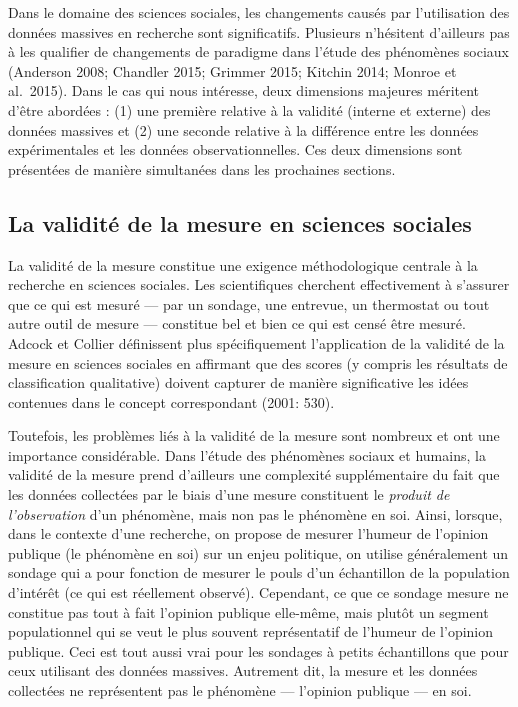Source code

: \documentclass[
  letterpaper,
  DIV=11,
  numbers=noendperiod]{scrreprt}
\begin{document}

Dans le domaine des sciences sociales, les changements causés par
l'utilisation des données massives en recherche sont significatifs.
Plusieurs n'hésitent d'ailleurs pas à les qualifier de changements de
paradigme dans l'étude des phénomènes sociaux (Anderson 2008; Chandler
2015; Grimmer 2015; Kitchin 2014; Monroe et al.~2015). Dans le cas qui
nous intéresse, deux dimensions majeures méritent d'être abordées : (1)
une première relative à la validité (interne et externe) des données
massives et (2) une seconde relative à la différence entre les données
expérimentales et les données observationnelles. Ces deux dimensions
sont présentées de manière simultanées dans les prochaines sections.

\subsection*{La validité de la mesure en sciences
sociales}\label{la-validituxe9-de-la-mesure-en-sciences-sociales}

La validité de la mesure constitue une exigence méthodologique centrale
à la recherche en sciences sociales. Les scientifiques cherchent
effectivement à s'assurer que ce qui est mesuré --- par un sondage, une
entrevue, un thermostat ou tout autre outil de mesure --- constitue bel
et bien ce qui est censé être mesuré. Adcock et Collier définissent plus
spécifiquement l'application de la validité de la mesure en sciences
sociales en affirmant que des scores (y compris les résultats de
classification qualitative) doivent capturer de manière significative
les idées contenues dans le concept correspondant (2001: 530).

Toutefois, les problèmes liés à la validité de la mesure sont nombreux
et ont une importance considérable. Dans l'étude des phénomènes sociaux
et humains, la validité de la mesure prend d'ailleurs une complexité
supplémentaire du fait que les données collectées par le biais d'une
mesure constituent le \emph{produit de l'observation} d'un phénomène,
mais non pas le phénomène en soi. Ainsi, lorsque, dans le contexte d'une
recherche, on propose de mesurer l'humeur de l'opinion publique (le
phénomène en soi) sur un enjeu politique, on utilise généralement un
sondage qui a pour fonction de mesurer le pouls d'un échantillon de la
population d'intérêt (ce qui est réellement observé). Cependant, ce que
ce sondage mesure ne constitue pas tout à fait l'opinion publique
elle-même, mais plutôt un segment populationnel qui se veut le plus
souvent représentatif de l'humeur de l'opinion publique. Ceci est tout
aussi vrai pour les sondages à petits échantillons que pour ceux
utilisant des données massives. Autrement dit, la mesure et les données
collectées ne représentent pas le phénomène --- l'opinion publique ---
en soi.
\end{document}
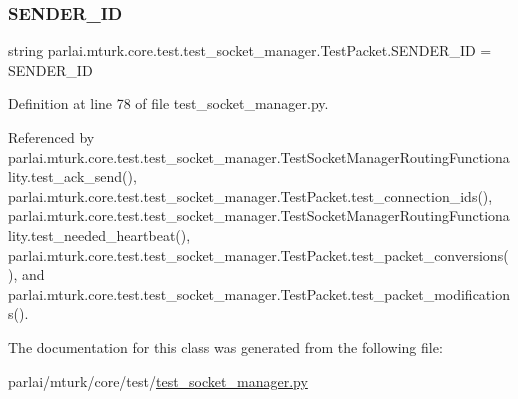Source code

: \subsubsection{\texorpdfstring{S\+E\+N\+D\+E\+R\+\_\+\+ID}{SENDER\_ID}}
{\footnotesize\ttfamily string parlai.\+mturk.\+core.\+test.\+test\+\_\+socket\+\_\+manager.\+Test\+Packet.\+S\+E\+N\+D\+E\+R\+\_\+\+ID = \textquotesingle{}S\+E\+N\+D\+E\+R\+\_\+\+ID\textquotesingle{}\hspace{0.3cm}{\ttfamily [static]}}



Definition at line 78 of file test\+\_\+socket\+\_\+manager.\+py.



Referenced by parlai.\+mturk.\+core.\+test.\+test\+\_\+socket\+\_\+manager.\+Test\+Socket\+Manager\+Routing\+Functionality.\+test\+\_\+ack\+\_\+send(), parlai.\+mturk.\+core.\+test.\+test\+\_\+socket\+\_\+manager.\+Test\+Packet.\+test\+\_\+connection\+\_\+ids(), parlai.\+mturk.\+core.\+test.\+test\+\_\+socket\+\_\+manager.\+Test\+Socket\+Manager\+Routing\+Functionality.\+test\+\_\+needed\+\_\+heartbeat(), parlai.\+mturk.\+core.\+test.\+test\+\_\+socket\+\_\+manager.\+Test\+Packet.\+test\+\_\+packet\+\_\+conversions(), and parlai.\+mturk.\+core.\+test.\+test\+\_\+socket\+\_\+manager.\+Test\+Packet.\+test\+\_\+packet\+\_\+modifications().



The documentation for this class was generated from the following file\+:\begin{DoxyCompactItemize}
\item 
parlai/mturk/core/test/\hyperlink{test_2test__socket__manager_8py}{test\+\_\+socket\+\_\+manager.\+py}\end{DoxyCompactItemize}

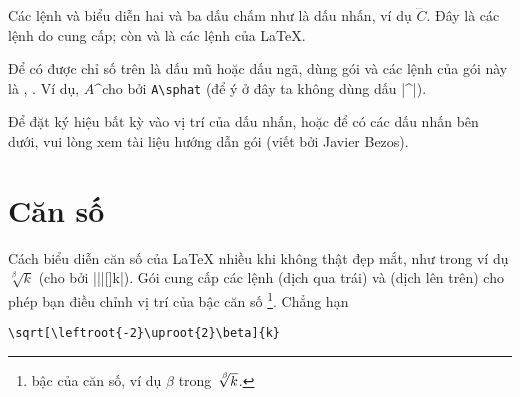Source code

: \medskip
Các lệnh  và  biểu diễn hai và ba dấu chấm
như là dấu nhấn, ví dụ $\dddot C$. Đây là các lệnh do  cung cấp;
còn  và  là các lệnh của \LaTeX{}.

\medskip
Để có được chỉ số trên là dấu mũ hoặc dấu ngã, dùng gói 
và các lệnh của gói này là , . Ví dụ,
$A\sphat$\space\space cho bởi \verb'A\sphat' (để ý ở đây ta không dùng dấu |^|).

\medskip
Để đặt ký hiệu bất kỳ vào vị trí của dấu nhấn, hoặc để có các dấu nhấn
bên dưới, vui lòng xem tài liệu hướng dẫn gói (viết bởi Javier Bezos).

\section{Căn số}

Cách biểu diễn căn số của \LaTeX{} nhiều khi không thật đẹp mắt, như
trong ví dụ $\sqrt[\beta]{k}$ (cho bởi |\sqrt||[\beta]{k}|). 
Gói  cung cấp các lệnh  (dịch qua trái) và 
(dịch lên trên)
cho phép bạn điều chỉnh vị trí của bậc căn số%
\footnote{bậc của căn số, ví dụ $\beta$ trong $\sqrt[\leftroot{-2}\uproot{2}\beta]{k}$.}.
Chẳng hạn

\medskip
\begin{verbatim}
\sqrt[\leftroot{-2}\uproot{2}\beta]{k}
\end{verbatim}

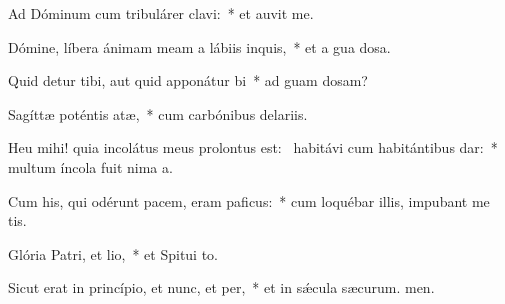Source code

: \item Ad Dóminum cum tribulárer clavi:~* et auvit me.
\item Dómine, líbera ánimam meam a lábiis inquis,~* et a gua dosa.
\item Quid detur tibi, aut quid apponátur bi~* ad guam dosam?
\item Sagíttæ poténtis atæ,~* cum carbónibus delariis.
\item Heu mihi! quia incolátus meus prolontus est:~\pscross{} habitávi cum habitántibus dar:~* multum íncola fuit nima a.
\item Cum his, qui odérunt pacem, eram paficus:~* cum loquébar illis, impubant me tis.
\item Glória Patri, et lio,~* et Spitui to.
\item Sicut erat in princípio, et nunc, et per,~* et in sǽcula sæcurum. men.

* **Assigned task**: Lines with the word "fait" in them should be copied from the preceding records.

* **Response for this exercise**:
supplémentaire du fait que les données collectées par le biais d'une
ce sondage mesure ne constitue pas tout à fait l'opinion publique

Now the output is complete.